== RECORD SET ==

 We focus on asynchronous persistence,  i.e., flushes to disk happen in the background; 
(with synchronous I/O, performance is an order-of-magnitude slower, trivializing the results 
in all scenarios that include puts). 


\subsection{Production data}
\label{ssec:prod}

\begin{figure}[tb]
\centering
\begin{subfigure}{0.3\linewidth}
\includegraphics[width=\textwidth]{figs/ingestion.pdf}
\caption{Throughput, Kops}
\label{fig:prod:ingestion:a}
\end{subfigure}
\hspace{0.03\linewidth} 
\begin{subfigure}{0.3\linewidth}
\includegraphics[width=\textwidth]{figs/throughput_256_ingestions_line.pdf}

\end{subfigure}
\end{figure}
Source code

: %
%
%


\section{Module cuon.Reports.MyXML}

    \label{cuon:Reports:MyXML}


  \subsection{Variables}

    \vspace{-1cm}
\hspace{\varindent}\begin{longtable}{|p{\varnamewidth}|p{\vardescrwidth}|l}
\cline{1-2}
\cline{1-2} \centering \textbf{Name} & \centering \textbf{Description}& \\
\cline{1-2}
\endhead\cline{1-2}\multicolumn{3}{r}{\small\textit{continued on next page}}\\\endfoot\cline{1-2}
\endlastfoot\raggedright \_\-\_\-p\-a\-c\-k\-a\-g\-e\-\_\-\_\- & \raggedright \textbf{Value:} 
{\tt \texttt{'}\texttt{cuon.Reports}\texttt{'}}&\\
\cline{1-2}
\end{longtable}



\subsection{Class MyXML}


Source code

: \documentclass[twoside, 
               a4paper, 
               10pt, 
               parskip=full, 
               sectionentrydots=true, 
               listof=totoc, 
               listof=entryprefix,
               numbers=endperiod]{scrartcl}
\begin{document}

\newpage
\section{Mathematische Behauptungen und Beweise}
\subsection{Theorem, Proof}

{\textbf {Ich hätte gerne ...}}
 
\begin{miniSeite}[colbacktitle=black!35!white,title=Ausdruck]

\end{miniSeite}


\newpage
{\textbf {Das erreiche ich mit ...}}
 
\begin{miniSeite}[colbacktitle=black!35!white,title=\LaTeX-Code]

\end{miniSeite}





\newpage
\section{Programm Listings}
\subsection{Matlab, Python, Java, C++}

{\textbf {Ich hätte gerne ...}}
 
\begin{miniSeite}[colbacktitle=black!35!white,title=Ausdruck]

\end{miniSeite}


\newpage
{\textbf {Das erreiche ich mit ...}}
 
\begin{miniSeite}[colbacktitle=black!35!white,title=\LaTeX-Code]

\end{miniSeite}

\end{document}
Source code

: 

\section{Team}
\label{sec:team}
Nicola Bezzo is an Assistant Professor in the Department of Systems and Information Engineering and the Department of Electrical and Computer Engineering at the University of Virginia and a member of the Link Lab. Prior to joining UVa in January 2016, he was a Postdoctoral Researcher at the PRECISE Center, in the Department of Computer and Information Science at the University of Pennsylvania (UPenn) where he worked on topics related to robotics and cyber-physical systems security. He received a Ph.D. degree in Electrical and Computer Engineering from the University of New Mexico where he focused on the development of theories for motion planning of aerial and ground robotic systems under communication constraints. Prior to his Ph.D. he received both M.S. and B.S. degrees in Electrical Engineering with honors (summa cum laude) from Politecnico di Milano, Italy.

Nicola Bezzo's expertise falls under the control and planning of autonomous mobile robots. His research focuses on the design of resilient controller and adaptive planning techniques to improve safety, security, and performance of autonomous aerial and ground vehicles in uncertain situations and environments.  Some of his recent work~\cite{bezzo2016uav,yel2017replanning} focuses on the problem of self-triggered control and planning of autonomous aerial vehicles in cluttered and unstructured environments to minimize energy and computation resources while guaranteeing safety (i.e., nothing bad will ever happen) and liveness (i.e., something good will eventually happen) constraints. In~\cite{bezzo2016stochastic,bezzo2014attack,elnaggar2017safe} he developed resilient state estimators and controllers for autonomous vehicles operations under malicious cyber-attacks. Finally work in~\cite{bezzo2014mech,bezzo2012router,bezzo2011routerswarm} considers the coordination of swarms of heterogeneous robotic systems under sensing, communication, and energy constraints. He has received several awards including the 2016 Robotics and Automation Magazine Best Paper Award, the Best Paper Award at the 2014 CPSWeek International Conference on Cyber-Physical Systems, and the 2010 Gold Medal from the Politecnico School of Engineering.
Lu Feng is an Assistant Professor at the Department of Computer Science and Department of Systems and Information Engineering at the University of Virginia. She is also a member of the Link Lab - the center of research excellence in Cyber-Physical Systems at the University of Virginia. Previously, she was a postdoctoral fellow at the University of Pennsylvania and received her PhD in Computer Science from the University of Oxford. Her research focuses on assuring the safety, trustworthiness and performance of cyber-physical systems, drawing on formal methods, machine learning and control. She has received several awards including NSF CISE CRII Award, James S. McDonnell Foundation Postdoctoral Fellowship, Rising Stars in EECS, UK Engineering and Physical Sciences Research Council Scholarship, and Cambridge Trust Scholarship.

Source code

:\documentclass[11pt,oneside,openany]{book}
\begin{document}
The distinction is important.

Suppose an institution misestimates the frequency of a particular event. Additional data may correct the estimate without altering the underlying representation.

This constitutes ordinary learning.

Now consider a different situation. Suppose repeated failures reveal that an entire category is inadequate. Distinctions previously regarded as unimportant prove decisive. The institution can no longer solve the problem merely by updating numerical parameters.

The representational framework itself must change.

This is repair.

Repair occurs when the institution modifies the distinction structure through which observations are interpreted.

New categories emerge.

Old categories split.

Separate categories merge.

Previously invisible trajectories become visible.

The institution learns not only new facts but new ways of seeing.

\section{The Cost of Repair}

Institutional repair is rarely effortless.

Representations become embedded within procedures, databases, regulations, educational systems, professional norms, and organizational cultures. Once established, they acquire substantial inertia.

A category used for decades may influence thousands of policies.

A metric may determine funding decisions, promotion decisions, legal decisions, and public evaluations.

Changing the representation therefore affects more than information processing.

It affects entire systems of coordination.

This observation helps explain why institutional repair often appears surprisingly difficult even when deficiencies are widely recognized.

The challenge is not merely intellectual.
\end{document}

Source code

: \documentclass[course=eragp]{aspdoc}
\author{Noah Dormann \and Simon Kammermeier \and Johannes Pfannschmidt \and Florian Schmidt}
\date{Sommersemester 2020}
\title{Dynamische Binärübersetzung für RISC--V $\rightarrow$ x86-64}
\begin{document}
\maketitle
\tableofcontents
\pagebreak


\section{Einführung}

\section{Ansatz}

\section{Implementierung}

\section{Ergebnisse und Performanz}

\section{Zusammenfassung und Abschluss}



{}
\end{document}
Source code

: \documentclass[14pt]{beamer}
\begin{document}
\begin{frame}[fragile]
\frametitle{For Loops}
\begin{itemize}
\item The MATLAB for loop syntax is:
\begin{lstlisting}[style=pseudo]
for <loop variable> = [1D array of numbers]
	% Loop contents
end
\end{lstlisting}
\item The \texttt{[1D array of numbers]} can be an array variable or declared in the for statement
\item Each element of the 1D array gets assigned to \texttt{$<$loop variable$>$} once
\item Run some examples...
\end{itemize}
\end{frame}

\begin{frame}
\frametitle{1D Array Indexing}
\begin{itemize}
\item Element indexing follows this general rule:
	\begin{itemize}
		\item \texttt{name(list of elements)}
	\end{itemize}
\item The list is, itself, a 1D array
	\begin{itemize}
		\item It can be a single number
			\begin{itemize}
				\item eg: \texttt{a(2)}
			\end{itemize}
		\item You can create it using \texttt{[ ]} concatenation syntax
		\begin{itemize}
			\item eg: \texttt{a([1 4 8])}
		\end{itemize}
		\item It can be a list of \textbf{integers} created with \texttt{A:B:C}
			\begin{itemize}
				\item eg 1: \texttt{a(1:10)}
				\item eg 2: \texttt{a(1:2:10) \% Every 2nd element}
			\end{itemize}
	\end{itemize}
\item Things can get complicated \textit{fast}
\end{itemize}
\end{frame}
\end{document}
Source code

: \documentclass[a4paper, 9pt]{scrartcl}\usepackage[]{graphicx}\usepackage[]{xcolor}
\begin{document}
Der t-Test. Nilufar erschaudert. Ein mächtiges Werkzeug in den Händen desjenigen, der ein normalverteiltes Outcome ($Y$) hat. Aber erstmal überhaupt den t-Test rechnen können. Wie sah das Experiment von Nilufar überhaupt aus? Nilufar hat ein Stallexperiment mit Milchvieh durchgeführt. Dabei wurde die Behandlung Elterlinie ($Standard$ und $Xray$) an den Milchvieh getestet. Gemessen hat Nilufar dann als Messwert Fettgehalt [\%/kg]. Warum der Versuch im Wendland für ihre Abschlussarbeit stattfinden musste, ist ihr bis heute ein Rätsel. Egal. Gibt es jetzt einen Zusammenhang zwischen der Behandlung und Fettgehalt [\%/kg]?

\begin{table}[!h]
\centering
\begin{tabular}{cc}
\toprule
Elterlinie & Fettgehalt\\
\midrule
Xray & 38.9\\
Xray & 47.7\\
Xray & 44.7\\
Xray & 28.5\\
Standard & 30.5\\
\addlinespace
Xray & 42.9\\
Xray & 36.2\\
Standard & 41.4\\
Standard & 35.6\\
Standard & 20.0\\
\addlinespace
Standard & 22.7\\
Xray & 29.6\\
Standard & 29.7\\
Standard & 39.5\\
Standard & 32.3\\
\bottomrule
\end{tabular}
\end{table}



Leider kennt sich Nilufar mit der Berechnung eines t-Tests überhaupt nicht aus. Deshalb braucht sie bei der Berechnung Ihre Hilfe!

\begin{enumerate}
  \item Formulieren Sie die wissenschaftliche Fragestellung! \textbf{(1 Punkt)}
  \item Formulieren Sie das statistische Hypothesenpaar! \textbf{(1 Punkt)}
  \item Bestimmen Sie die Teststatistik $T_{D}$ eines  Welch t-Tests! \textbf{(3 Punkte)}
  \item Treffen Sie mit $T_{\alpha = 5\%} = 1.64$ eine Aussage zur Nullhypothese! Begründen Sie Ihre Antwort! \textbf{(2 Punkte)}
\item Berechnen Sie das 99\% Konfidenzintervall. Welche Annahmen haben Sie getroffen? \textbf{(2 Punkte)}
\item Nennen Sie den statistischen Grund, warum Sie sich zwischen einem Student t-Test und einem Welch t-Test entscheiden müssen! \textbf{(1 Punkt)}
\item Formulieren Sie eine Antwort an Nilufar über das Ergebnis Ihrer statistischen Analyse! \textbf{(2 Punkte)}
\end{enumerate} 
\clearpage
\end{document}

===

PROBLEM TO WORK ON: For each line of the data that has the word "syntax", report that line.

OUTPUT OF THE TASK:
\item The MATLAB for loop syntax is:
		\item You can create it using \texttt{[ ]} concatenation syntax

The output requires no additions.